__Given information__.
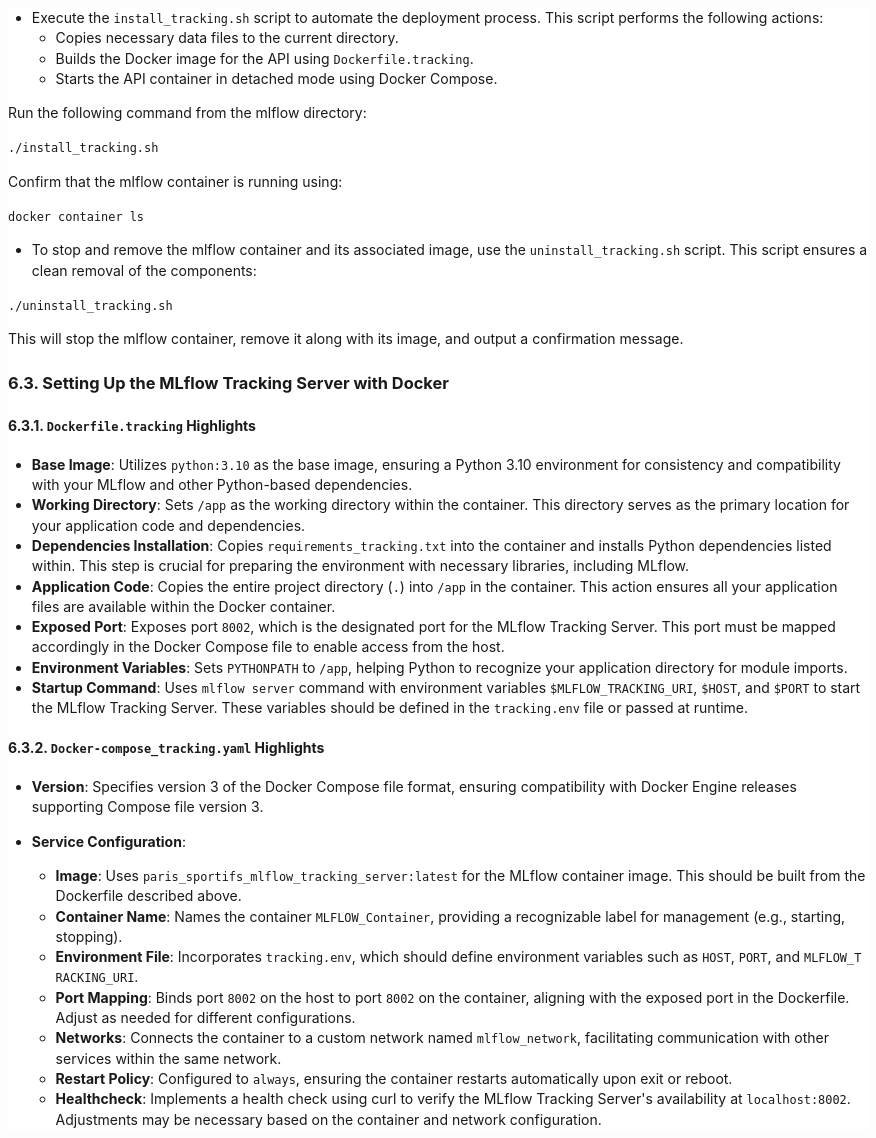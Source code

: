 - Execute the `install_tracking.sh` script to automate the deployment process. This script performs the following actions:
    - Copies necessary data files to the current directory.
    - Builds the Docker image for the API using `Dockerfile.tracking`.
    - Starts the API container in detached mode using Docker Compose.

Run the following command from the mlflow directory:
```bash
./install_tracking.sh
```  

Confirm that the mlflow container is running using:  
```bash
docker container ls
```

- To stop and remove the mlflow container and its associated image, use the `uninstall_tracking.sh` script. This script ensures a clean removal of the components:
```bash
./uninstall_tracking.sh
```  
This will stop the mlflow container, remove it along with its image, and output a confirmation message.

### 6.3. Setting Up the MLflow Tracking Server with Docker
#### 6.3.1. `Dockerfile.tracking` Highlights

- **Base Image**: Utilizes `python:3.10` as the base image, ensuring a Python 3.10 environment for consistency and compatibility with your MLflow and other Python-based dependencies.
- **Working Directory**: Sets `/app` as the working directory within the container. This directory serves as the primary location for your application code and dependencies.
- **Dependencies Installation**: Copies `requirements_tracking.txt` into the container and installs Python dependencies listed within. This step is crucial for preparing the environment with necessary libraries, including MLflow.
- **Application Code**: Copies the entire project directory (`.`) into `/app` in the container. This action ensures all your application files are available within the Docker container.
- **Exposed Port**: Exposes port `8002`, which is the designated port for the MLflow Tracking Server. This port must be mapped accordingly in the Docker Compose file to enable access from the host.
- **Environment Variables**: Sets `PYTHONPATH` to `/app`, helping Python to recognize your application directory for module imports.
- **Startup Command**: Uses `mlflow server` command with environment variables `$MLFLOW_TRACKING_URI`, `$HOST`, and `$PORT` to start the MLflow Tracking Server. These variables should be defined in the `tracking.env` file or passed at runtime.

#### 6.3.2. `Docker-compose_tracking.yaml` Highlights
- **Version**: Specifies version 3 of the Docker Compose file format, ensuring compatibility with Docker Engine releases supporting Compose file version 3.

- **Service Configuration**:
    - **Image**: Uses `paris_sportifs_mlflow_tracking_server:latest` for the MLflow container image. This should be built from the Dockerfile described above.
    - **Container Name**: Names the container `MLFLOW_Container`, providing a recognizable label for management (e.g., starting, stopping).
    - **Environment File**: Incorporates `tracking.env`, which should define environment variables such as `HOST`, `PORT`, and `MLFLOW_TRACKING_URI`.
    - **Port Mapping**: Binds port `8002` on the host to port `8002` on the container, aligning with the exposed port in the Dockerfile. Adjust as needed for different configurations.
    - **Networks**: Connects the container to a custom network named `mlflow_network`, facilitating communication with other services within the same network.
    - **Restart Policy**: Configured to `always`, ensuring the container restarts automatically upon exit or reboot.
    - **Healthcheck**: Implements a health check using curl to verify the MLflow Tracking Server's availability at `localhost:8002`. Adjustments may be necessary based on the container and network configuration.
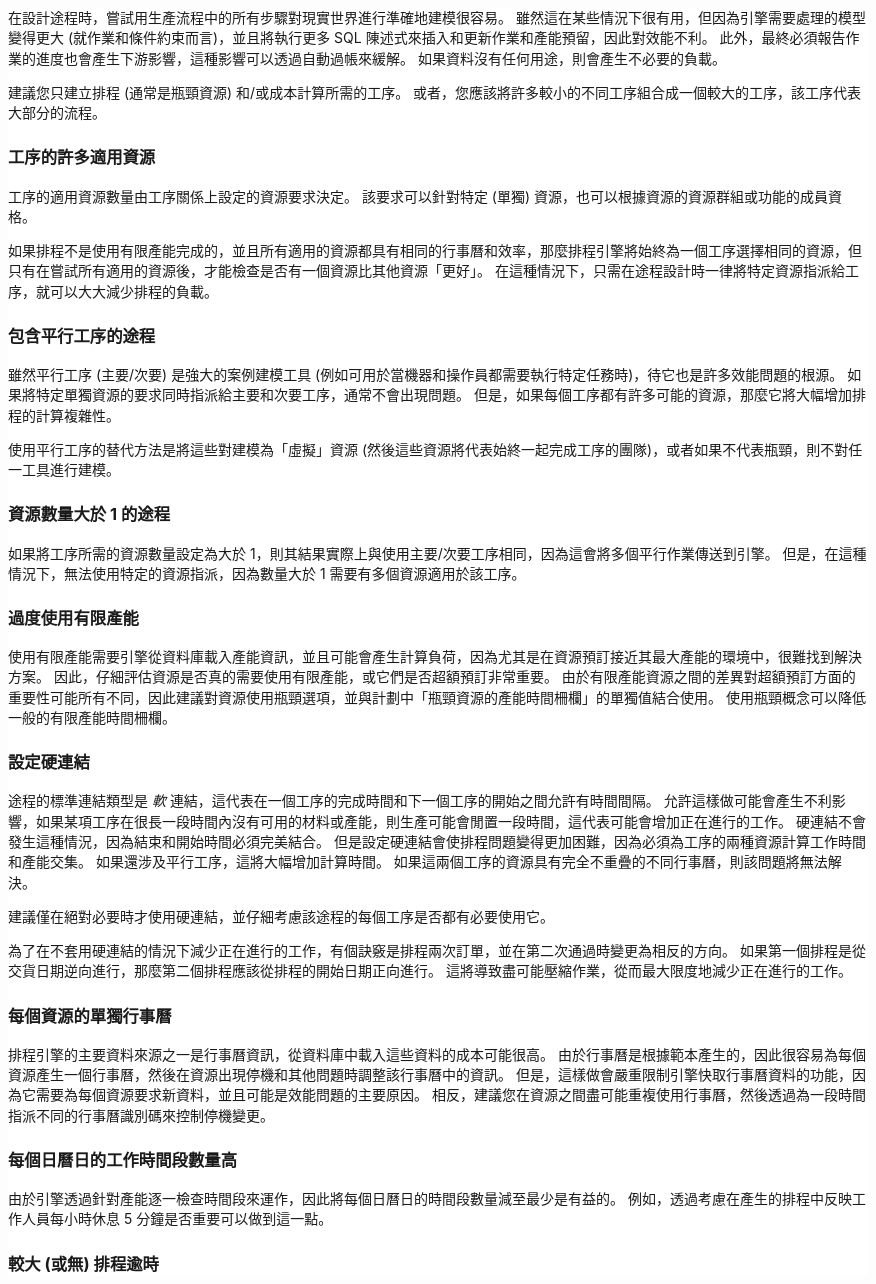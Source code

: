 在設計途程時，嘗試用生產流程中的所有步驟對現實世界進行準確地建模很容易。 雖然這在某些情況下很有用，但因為引擎需要處理的模型變得更大 (就作業和條件約束而言)，並且將執行更多 SQL 陳述式來插入和更新作業和產能預留，因此對效能不利。 此外，最終必須報告作業的進度也會產生下游影響，這種影響可以透過自動過帳來緩解。 如果資料沒有任何用途，則會產生不必要的負載。

建議您只建立排程 (通常是瓶頸資源) 和/或成本計算所需的工序。 或者，您應該將許多較小的不同工序組合成一個較大的工序，該工序代表大部分的流程。

### <a name="many-applicable-resources-for-an-operation"></a>工序的許多適用資源

工序的適用資源數量由工序關係上設定的資源要求決定。 該要求可以針對特定 (單獨) 資源，也可以根據資源的資源群組或功能的成員資格。

如果排程不是使用有限產能完成的，並且所有適用的資源都具有相同的行事曆和效率，那麼排程引擎將始終為一個工序選擇相同的資源，但只有在嘗試所有適用的資源後，才能檢查是否有一個資源比其他資源「更好」。 在這種情況下，只需在途程設計時一律將特定資源指派給工序，就可以大大減少排程的負載。

### <a name="route-with-parallel-operations"></a>包含平行工序的途程

雖然平行工序 (主要/次要) 是強大的案例建模工具 (例如可用於當機器和操作員都需要執行特定任務時)，待它也是許多效能問題的根源。 如果將特定單獨資源的要求同時指派給主要和次要工序，通常不會出現問題。 但是，如果每個工序都有許多可能的資源，那麼它將大幅增加排程的計算複雜性。

使用平行工序的替代方法是將這些對建模為「虛擬」資源 (然後這些資源將代表始終一起完成工序的團隊)，或者如果不代表瓶頸，則不對任一工具進行建模。

### <a name="route-with-quantity-of-resources-higher-than-1"></a>資源數量大於 1 的途程

如果將工序所需的資源數量設定為大於 1，則其結果實際上與使用主要/次要工序相同，因為這會將多個平行作業傳送到引擎。 但是，在這種情況下，無法使用特定的資源指派，因為數量大於 1 需要有多個資源適用於該工序。

### <a name="excessive-use-of-finite-capacity"></a>過度使用有限產能

使用有限產能需要引擎從資料庫載入產能資訊，並且可能會產生計算負荷，因為尤其是在資源預訂接近其最大產能的環境中，很難找到解決方案。 因此，仔細評估資源是否真的需要使用有限產能，或它們是否超額預訂非常重要。 由於有限產能資源之間的差異對超額預訂方面的重要性可能所有不同，因此建議對資源使用瓶頸選項，並與計劃中「瓶頸資源的產能時間柵欄」的單獨值結合使用。 使用瓶頸概念可以降低一般的有限產能時間柵欄。

### <a name="setting-hard-links"></a>設定硬連結

途程的標準連結類型是 *軟* 連結，這代表在一個工序的完成時間和下一個工序的開始之間允許有時間間隔。 允許這樣做可能會產生不利影響，如果某項工序在很長一段時間內沒有可用的材料或產能，則生產可能會閒置一段時間，這代表可能會增加正在進行的工作。 硬連結不會發生這種情況，因為結束和開始時間必須完美結合。 但是設定硬連結會使排程問題變得更加困難，因為必須為工序的兩種資源計算工作時間和產能交集。 如果還涉及平行工序，這將大幅增加計算時間。 如果這兩個工序的資源具有完全不重疊的不同行事曆，則該問題將無法解決。

建議僅在絕對必要時才使用硬連結，並仔細考慮該途程的每個工序是否都有必要使用它。

為了在不套用硬連結的情況下減少正在進行的工作，有個訣竅是排程兩次訂單，並在第二次通過時變更為相反的方向。 如果第一個排程是從交貨日期逆向進行，那麼第二個排程應該從排程的開始日期正向進行。 這將導致盡可能壓縮作業，從而最大限度地減少正在進行的工作。

### <a name="separate-calendar-for-each-resource"></a>每個資源的單獨行事曆

排程引擎的主要資料來源之一是行事曆資訊，從資料庫中載入這些資料的成本可能很高。 由於行事曆是根據範本產生的，因此很容易為每個資源產生一個行事曆，然後在資源出現停機和其他問題時調整該行事曆中的資訊。 但是，這樣做會嚴重限制引擎快取行事曆資料的功能，因為它需要為每個資源要求新資料，並且可能是效能問題的主要原因。 相反，建議您在資源之間盡可能重複使用行事曆，然後透過為一段時間指派不同的行事曆識別碼來控制停機變更。

### <a name="high-number-of-working-time-slots-per-calendar-day"></a>每個日曆日的工作時間段數量高

由於引擎透過針對產能逐一檢查時間段來運作，因此將每個日曆日的時間段數量減至最少是有益的。 例如，透過考慮在產生的排程中反映工作人員每小時休息 5 分鐘是否重要可以做到這一點。

### <a name="large-or-none-scheduling-timeouts"></a>較大 (或無) 排程逾時
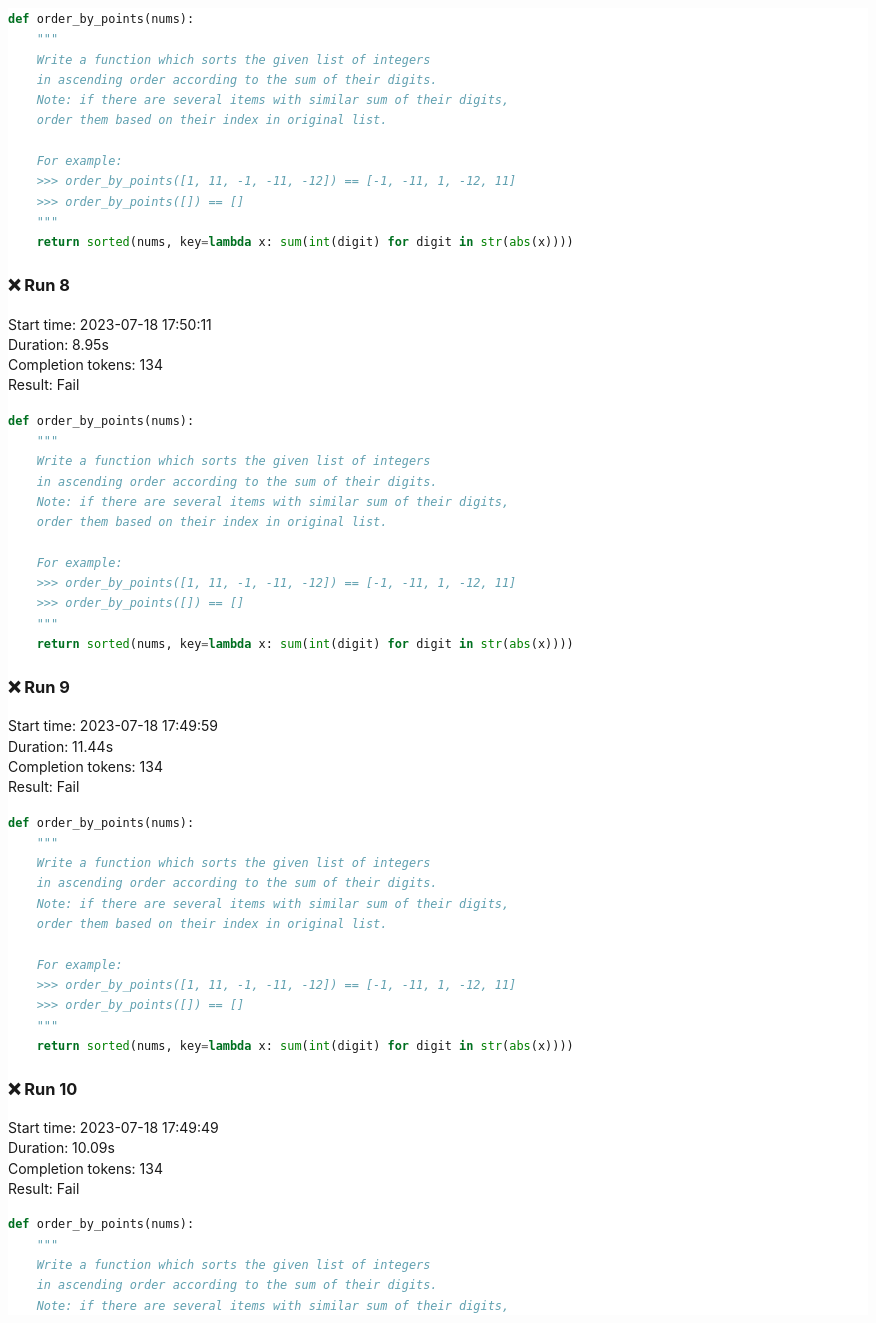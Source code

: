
 ```python
def order_by_points(nums):
    """
    Write a function which sorts the given list of integers
    in ascending order according to the sum of their digits.
    Note: if there are several items with similar sum of their digits,
    order them based on their index in original list.

    For example:
    >>> order_by_points([1, 11, -1, -11, -12]) == [-1, -11, 1, -12, 11]
    >>> order_by_points([]) == []
    """
    return sorted(nums, key=lambda x: sum(int(digit) for digit in str(abs(x))))
```
### ❌ Run 8
Start time: 2023-07-18 17:50:11<br />
Duration: 8.95s<br />
Completion tokens: 134<br />
Result: Fail
```python
def order_by_points(nums):
    """
    Write a function which sorts the given list of integers
    in ascending order according to the sum of their digits.
    Note: if there are several items with similar sum of their digits,
    order them based on their index in original list.

    For example:
    >>> order_by_points([1, 11, -1, -11, -12]) == [-1, -11, 1, -12, 11]
    >>> order_by_points([]) == []
    """
    return sorted(nums, key=lambda x: sum(int(digit) for digit in str(abs(x))))
```
### ❌ Run 9
Start time: 2023-07-18 17:49:59<br />
Duration: 11.44s<br />
Completion tokens: 134<br />
Result: Fail
```python
def order_by_points(nums):
    """
    Write a function which sorts the given list of integers
    in ascending order according to the sum of their digits.
    Note: if there are several items with similar sum of their digits,
    order them based on their index in original list.

    For example:
    >>> order_by_points([1, 11, -1, -11, -12]) == [-1, -11, 1, -12, 11]
    >>> order_by_points([]) == []
    """
    return sorted(nums, key=lambda x: sum(int(digit) for digit in str(abs(x))))
```
### ❌ Run 10
Start time: 2023-07-18 17:49:49<br />
Duration: 10.09s<br />
Completion tokens: 134<br />
Result: Fail
```python
def order_by_points(nums):
    """
    Write a function which sorts the given list of integers
    in ascending order according to the sum of their digits.
    Note: if there are several items with similar sum of their digits,
```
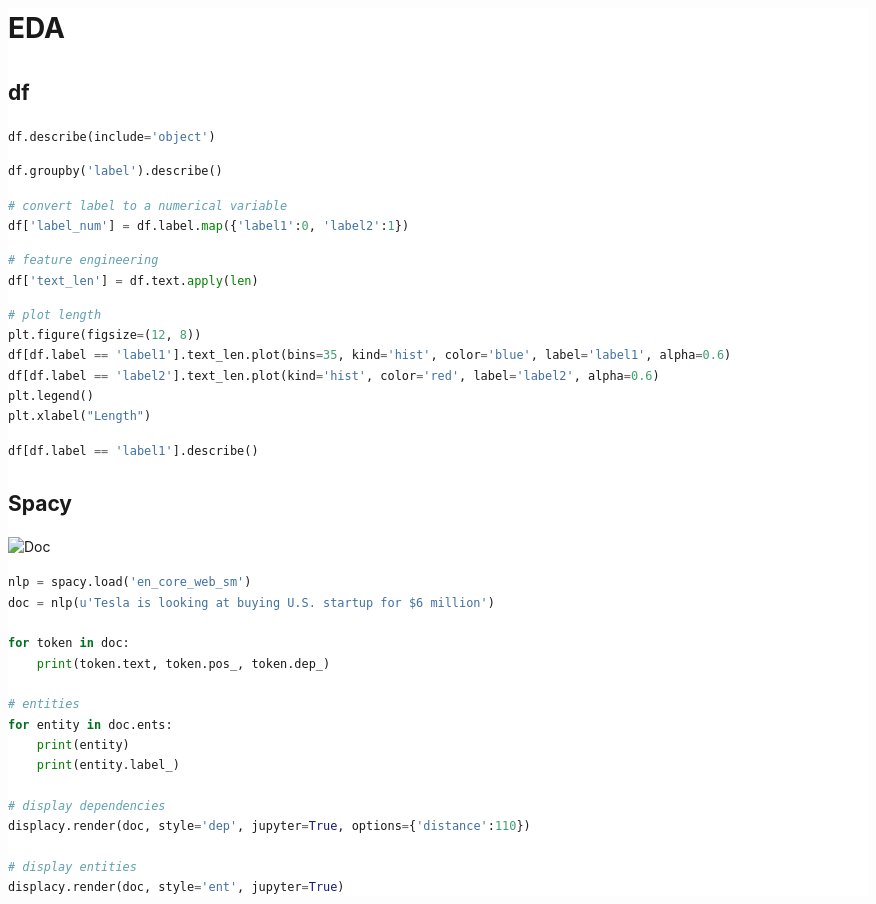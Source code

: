 # EDA

## df

```py
df.describe(include='object')
```

```py
df.groupby('label').describe()
```

```py
# convert label to a numerical variable
df['label_num'] = df.label.map({'label1':0, 'label2':1})
```

```py
# feature engineering
df['text_len'] = df.text.apply(len)
```

```py
# plot length
plt.figure(figsize=(12, 8))
df[df.label == 'label1'].text_len.plot(bins=35, kind='hist', color='blue', label='label1', alpha=0.6)
df[df.label == 'label2'].text_len.plot(kind='hist', color='red', label='label2', alpha=0.6)
plt.legend()
plt.xlabel("Length")
```

```py
df[df.label == 'label1'].describe()
```

## Spacy

![Doc](https://spacy.io/models)

```py
nlp = spacy.load('en_core_web_sm')
doc = nlp(u'Tesla is looking at buying U.S. startup for $6 million')

for token in doc:
    print(token.text, token.pos_, token.dep_)

# entities
for entity in doc.ents:
    print(entity)
    print(entity.label_)

# display dependencies
displacy.render(doc, style='dep', jupyter=True, options={'distance':110})

# display entities
displacy.render(doc, style='ent', jupyter=True)
```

__Work instructions__.
Please repeat, with no pictures, each line from the start of the records above through the line with "- Copies necessary", inclusive, and only those.

__The answer__.
Source code

: - Execute the `install_tracking.sh` script to automate the deployment process. This script performs the following actions:
    - Copies necessary data files to the current directory.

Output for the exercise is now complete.